According to the GAO, the OMB sent out a series of apportionment schedules starting on July 25 of last year in which they included a footnote that ordered a withholding of funds for the Ukraine Security Assistance Initiative.

On Sept. 12 of last year, OMB issued an apportionment removing the footnote that made the USAI funds unavailable, effectively ending the withholding. 

GAO General Counsel Thomas H. Armstrong said in a statement released with the report on Thursday that President Donald Trump “has narrow, limited authority to withhold appropriations under the Impoundment Control Act of 1974.”

“OMB told GAO that it withheld the funds to ensure that they were not spent ‘in a manner that could conflict with the President’s foreign policy.’  The law does not permit OMB to withhold funds for policy reasons,” Armstrong said.  

The Trump administration also expressed disagreement with the GAO’s decision. Fox News quoted an unnamed administration source who called the decision “a pretty clear overreach.”

“GAO has a history of the flip-flops, reversing 40-years of precedent this year on their pocket rescission decision, they were also forced to reverse a legally faulty opinion when they opposed the reimbursement of federal employee travel costs,”  the source told Fox News.

“In their rush to insert themselves in the impeachment narrative, maybe they’ll have to reverse their opinion again.”

OMB general counsel Mark Paoletta said in a memo in December that the administration had legal authority to withhold the funds.

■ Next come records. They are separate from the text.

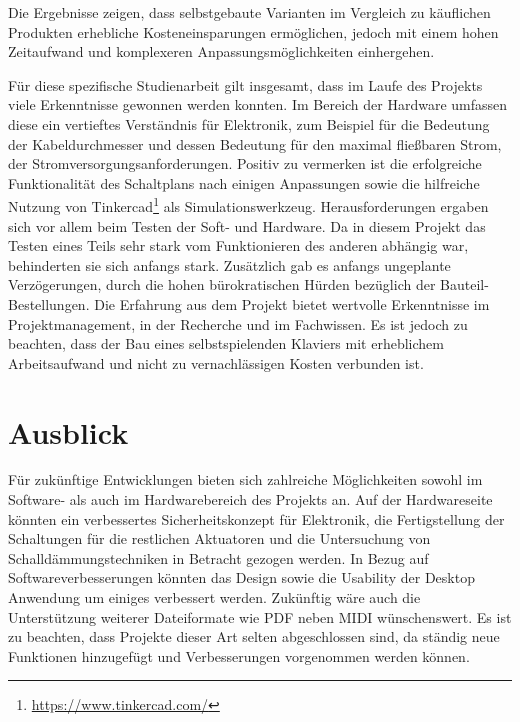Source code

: Die Ergebnisse zeigen, dass selbstgebaute Varianten im Vergleich zu käuflichen Produkten erhebliche Kosteneinsparungen
ermöglichen, jedoch mit einem hohen Zeitaufwand und komplexeren Anpassungsmöglichkeiten einhergehen.

Für diese spezifische Studienarbeit gilt insgesamt, dass im Laufe des Projekts viele Erkenntnisse gewonnen werden konnten.
Im Bereich der Hardware umfassen diese ein vertieftes Verständnis für Elektronik, zum Beispiel für die Bedeutung der Kabeldurchmesser
und dessen Bedeutung für den maximal fließbaren Strom, der Stromversorgungsanforderungen.
Positiv zu vermerken ist die erfolgreiche Funktionalität des Schaltplans nach einigen Anpassungen sowie die hilfreiche
Nutzung von Tinkercad\footnote{\url{https://www.tinkercad.com/}} als Simulationswerkzeug. \newline
Herausforderungen ergaben sich vor allem beim Testen der Soft- und Hardware.
Da in diesem Projekt das Testen eines Teils sehr stark vom Funktionieren des anderen abhängig war,
behinderten sie sich anfangs stark.
Zusätzlich gab es anfangs ungeplante Verzögerungen, durch die hohen bürokratischen Hürden bezüglich der Bauteil-Bestellungen.
Die Erfahrung aus dem Projekt bietet wertvolle Erkenntnisse im Projektmanagement, in der Recherche und im Fachwissen.
Es ist jedoch zu beachten, dass der Bau eines selbstspielenden Klaviers mit erheblichem Arbeitsaufwand und nicht zu
vernachlässigen Kosten verbunden ist.

\section{Ausblick}

Für zukünftige Entwicklungen bieten sich zahlreiche Möglichkeiten sowohl im Software- als auch im Hardwarebereich des Projekts an.
Auf der Hardwareseite könnten ein verbessertes Sicherheitskonzept für Elektronik, die Fertigstellung der Schaltungen für die
restlichen Aktuatoren und die Untersuchung von Schalldämmungstechniken in Betracht gezogen werden.
In Bezug auf Softwareverbesserungen könnten das Design sowie die Usability der Desktop Anwendung um einiges verbessert werden. Zukünftig wäre auch die Unterstützung weiterer Dateiformate wie PDF neben \ac{MIDI} wünschenswert.
Es ist zu beachten, dass Projekte dieser Art selten abgeschlossen sind, da ständig neue Funktionen hinzugefügt und
Verbesserungen vorgenommen werden können.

"For decades, OMB has routinely used its apportionment authority to prevent funds from being used," Paoletta said.

James Freeman, assistant editor of The Wall Street Journal's editorial page, also took issue with the GAO report, pointing out that the administration still made the aid available to Ukraine before an obligatory Sept. 30 deadline.

“It’s not entirely clear which date would have made GAO happy but in the agency’s view the White House did not have an unavoidable ‘programmatic delay’ which prevented funds from going to Ukraine,” wrote Freeman.

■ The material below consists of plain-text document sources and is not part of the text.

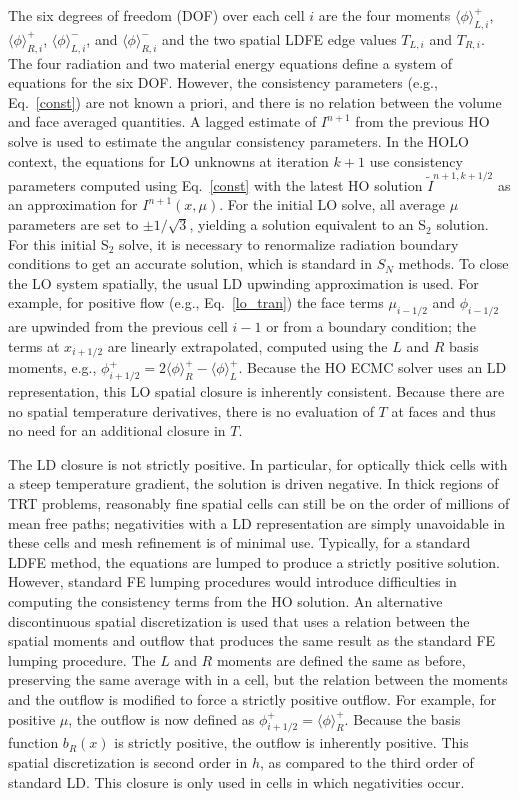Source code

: \documentclass{mc2013}
\newcommand{\mom}[1]{\langle #1 \rangle}
\begin{document}
\label{sec:closure}

The six degrees of freedom (DOF) over each cell $i$ are the four moments $\mom{\phi}_{L,i}^+$,
$\mom{\phi}_{R,i}^+$, $\mom{\phi}_{L,i}^-$, and $\mom{\phi}_{R,i}^-$ and the two
spatial LDFE edge values $T_{L,i}$ and $T_{R,i}$. The four radiation and two material
energy equations define a system of equations for the six DOF.
However, the consistency parameters (e.g., Eq.~\eqref{const}) are not known a priori, and
there is no relation between the volume and face averaged quantities. 
A lagged estimate of $I^{n+1}$ from the previous HO solve is
used to estimate the angular consistency parameters. In the HOLO
context, the equations for LO unknowns at iteration $k+1$ use consistency parameters
computed using Eq.~\eqref{const} with the latest HO solution $\tilde{I}^{n+1,k+1/2}$
as an approximation for $I^{n+1}(x,\mu)$. For the initial LO
solve, all average $\mu$ parameters are
set to $\pm 1/\sqrt{3}$, yielding a solution equivalent to an S$_2$ solution.  For this initial S$_2$ solve, it is necessary
to renormalize radiation boundary conditions to get an accurate solution, which is standard in $S_N$ methods.
To close the LO system spatially, the usual LD upwinding
approximation is used.  For example, for positive flow (e.g., Eq.~\eqref{lo_tran}) the face terms $\mu_{i-1/2}$ and $\phi_{i-1/2}$
are upwinded from the previous cell $i-1$ or from a boundary condition; the terms
at $x_{i+1/2}$ are linearly extrapolated, computed using the $L$ and $R$ basis
moments, e.g., $\phi^+_{i+1/2} = 2\mom{\phi}_R^+ - \mom{\phi}_L^+$. 
Because the HO ECMC solver uses an LD representation, this LO spatial closure is inherently
consistent.  Because there are no
spatial temperature derivatives, there is no evaluation of $T$ at faces and thus no need for an
additional closure in $T$.  

The LD closure is not strictly positive.  In particular, for
optically thick cells with a steep temperature gradient, the solution is driven negative.  In thick regions of
TRT problems, reasonably fine spatial cells can still be on the order of millions of mean
free paths; negativities with a LD representation are simply unavoidable in these cells and mesh
refinement is of minimal use.  Typically, for a standard LDFE method,
the equations are lumped to produce a strictly positive solution. However, standard FE lumping
procedures would introduce difficulties in computing the consistency terms from the
HO solution.  
An alternative discontinuous spatial discretization is used that uses a relation between the
spatial moments and outflow that produces the same result as the
standard FE lumping procedure.  The $L$ and $R$ moments are defined the same as before,
preserving the same average with in a cell, but the relation between the moments and
the outflow is modified to force a strictly positive outflow.   For example, for positive $\mu$,
the outflow is now defined as $\phi^+_{i+1/2} = \mom{\phi}_R^+.$  Because the basis function $b_R(x)$ is strictly
positive, the outflow is inherently positive.  This spatial
discretization is second order in $h$, as compared to the third order of standard LD.  This closure is only used
in cells in which negativities occur.
\end{document}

“Wouldn’t the logic of this decision also apply to Vice President Joe Biden’s famous withholding of Ukraine aid until the local prosecutor investigating his son’s company was fired?”

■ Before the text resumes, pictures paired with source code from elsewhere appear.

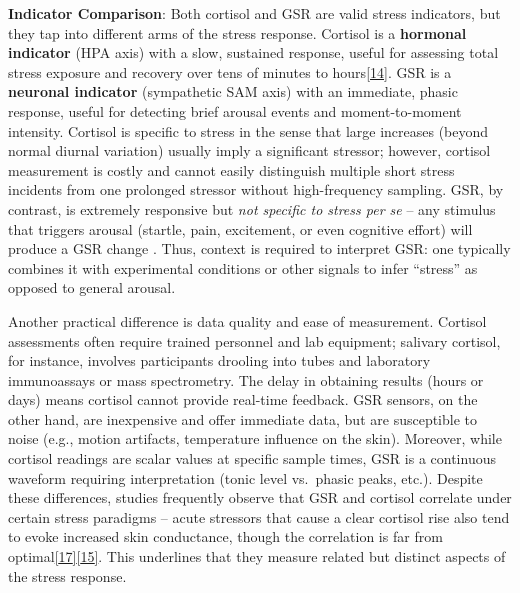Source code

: \documentclass[12pt,a4paper]{article}
\begin{document}
\textbf{Indicator Comparison}: Both cortisol and GSR are valid stress indicators, but they tap into different arms of the stress response. Cortisol is a \textbf{hormonal indicator} (HPA axis) with a slow, sustained response, useful for assessing total stress exposure and recovery over tens of minutes to hours\href{https://www.frontiersin.org/journals/computer-science/articles/10.3389/fcomp.2020.00039/full\#:~:text=The\%20salivary\%20cortisol\%20response\%20\%28e,is\%20a\%20decay\%20time\%20constant}{{[}14{]}}. GSR is a \textbf{neuronal indicator} (sympathetic SAM axis) with an immediate, phasic response, useful for detecting brief arousal events and moment-to-moment intensity. Cortisol is specific to stress in the sense that large increases (beyond normal diurnal variation) usually imply a significant stressor; however, cortisol measurement is costly and cannot easily distinguish multiple short stress incidents from one prolonged stressor without high-frequency sampling. GSR, by contrast, is extremely responsive but \emph{not specific to stress per se} -- any stimulus that triggers arousal (startle, pain, excitement, or even cognitive effort) will produce a GSR change \citep{Boucsein2012}. Thus, context is required to interpret GSR: one typically combines it with experimental conditions or other signals to infer ``stress'' as opposed to general arousal.

Another practical difference is data quality and ease of measurement. Cortisol assessments often require trained personnel and lab equipment; salivary cortisol, for instance, involves participants drooling into tubes and laboratory immunoassays or mass spectrometry. The delay in obtaining results (hours or days) means cortisol cannot provide real-time feedback. GSR sensors, on the other hand, are inexpensive and offer immediate data, but are susceptible to noise (e.g., motion artifacts, temperature influence on the skin). Moreover, while cortisol readings are scalar values at specific sample times, GSR is a continuous waveform requiring interpretation (tonic level vs.~phasic peaks, etc.). Despite these differences, studies frequently observe that GSR and cortisol correlate under certain stress paradigms -- acute stressors that cause a clear cortisol rise also tend to evoke increased skin conductance, though the correlation is far from optimal\href{https://pubmed.ncbi.nlm.nih.gov/37514696/\#:~:text=regions\%20with\%20the\%20ANS\%20correlates,signals\%20significantly\%20varies\%20with\%20gender}{{[}17{]}}\href{https://www.frontiersin.org/journals/computer-science/articles/10.3389/fcomp.2020.00039/full\#:~:text=Since\%20psychological\%20stress\%20results\%20in,Poh\%20et}{{[}15{]}}. This underlines that they measure related but distinct aspects of the stress response.
\end{document}
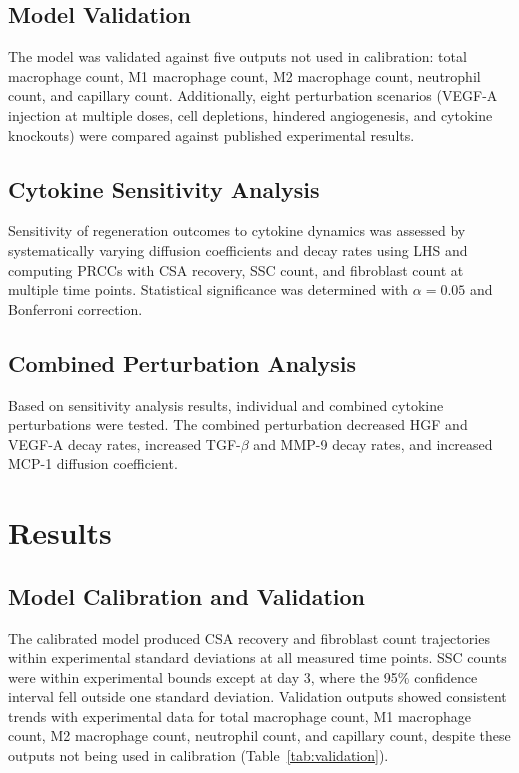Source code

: \documentclass[11pt]{article}
\begin{document}
\subsection{Model Validation}

The model was validated against five outputs not used in calibration: total macrophage count, M1 macrophage count, M2 macrophage count, neutrophil count, and capillary count. Additionally, eight perturbation scenarios (VEGF-A injection at multiple doses, cell depletions, hindered angiogenesis, and cytokine knockouts) were compared against published experimental results.

\subsection{Cytokine Sensitivity Analysis}

Sensitivity of regeneration outcomes to cytokine dynamics was assessed by systematically varying diffusion coefficients and decay rates using LHS and computing PRCCs with CSA recovery, SSC count, and fibroblast count at multiple time points. Statistical significance was determined with $\alpha = 0.05$ and Bonferroni correction.

\subsection{Combined Perturbation Analysis}

Based on sensitivity analysis results, individual and combined cytokine perturbations were tested. The combined perturbation decreased HGF and VEGF-A decay rates, increased TGF-$\beta$ and MMP-9 decay rates, and increased MCP-1 diffusion coefficient.

\section{Results}

\subsection{Model Calibration and Validation}

The calibrated model produced CSA recovery and fibroblast count trajectories within experimental standard deviations at all measured time points. SSC counts were within experimental bounds except at day 3, where the 95\% confidence interval fell outside one standard deviation. Validation outputs showed consistent trends with experimental data for total macrophage count, M1 macrophage count, M2 macrophage count, neutrophil count, and capillary count, despite these outputs not being used in calibration (Table~\ref{tab:validation}).
\end{document}
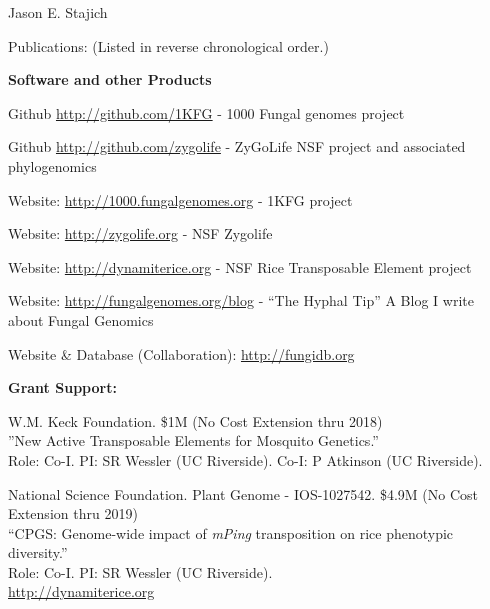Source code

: \documentclass[10pt]{article}
\begin{document}
\begin{cv}{\centerline{Jason E. Stajich}}
\begin{cvlist}{Publications: (Listed in reverse chronological order.)}
\begin{cvlistcompact}{\bf Software and other Products}
 \item Github \url{http://github.com/1KFG} - 1000 Fungal
   genomes project
\item Github \url{http://github.com/zygolife} - ZyGoLife NSF project
  and associated phylogenomics
\item Website: \url{http://1000.fungalgenomes.org} - 1KFG project
\item Website: \url{http://zygolife.org} - NSF Zygolife
\item Website: \url{http://dynamiterice.org} - NSF Rice Transposable
    Element project
\item Website: \url{http://fungalgenomes.org/blog} - ``The Hyphal
  Tip'' A Blog I write about Fungal Genomics
\item Website \& Database (Collaboration): \url{http://fungidb.org}
\end{cvlistcompact}


\end{cvlist}
\setlength{\cvlabelwidth}{24mm}


\begin{cvlistcompact}{\bf Grant Support:}
\item [{\bf Ongoing support}]

\item [2011-2016] W.M. Keck Foundation. \$1M (No Cost Extension thru 2018) \\
''New Active Transposable Elements for Mosquito Genetics.'' \\
Role: Co-I. PI: SR Wessler (UC Riverside). Co-I: P Atkinson (UC Riverside). 

\item [2011-2017] National Science Foundation. Plant Genome -
  IOS-1027542. \$4.9M  (No Cost Extension thru 2019) \\
  ``CPGS: Genome-wide impact of \textit{mPing} transposition on rice phenotypic diversity.'' \\
Role: Co-I. PI: SR Wessler (UC Riverside). \\
\url{http://dynamiterice.org}


\end{cvlistcompact}
\end{cv}
\end{document}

Last year, the House of Representatives voted largely on party lines to advance two articles of impeachment against the president.

Trump was accused of using his office to pressure Ukrainian President Volodymyr Zelensky to investigate former Vice President Joe Biden when he asked him to look into the country's alleged interference in the 2016 election, and discussed Biden's threat to withhold $1 billion from Ukraine during the Obama administration and his son, Hunter, who sat on the board of Ukrainian energy company Burisma while his father was managing the U.S.'s Ukraine policy. A transcript of Trump and Zelensky's conversation can be read here.

Article one of the impeachment claimed that Trump’s actions constituted abuse of power, while article two accused Trump of obstruction of Congress when he told administration officials to not cooperate with the congressional investigation.

The GAO report comes as the Senate begins the impeachment trial, with United States Supreme Court Chief Justice John Roberts and the senators being sworn in on Thursday afternoon.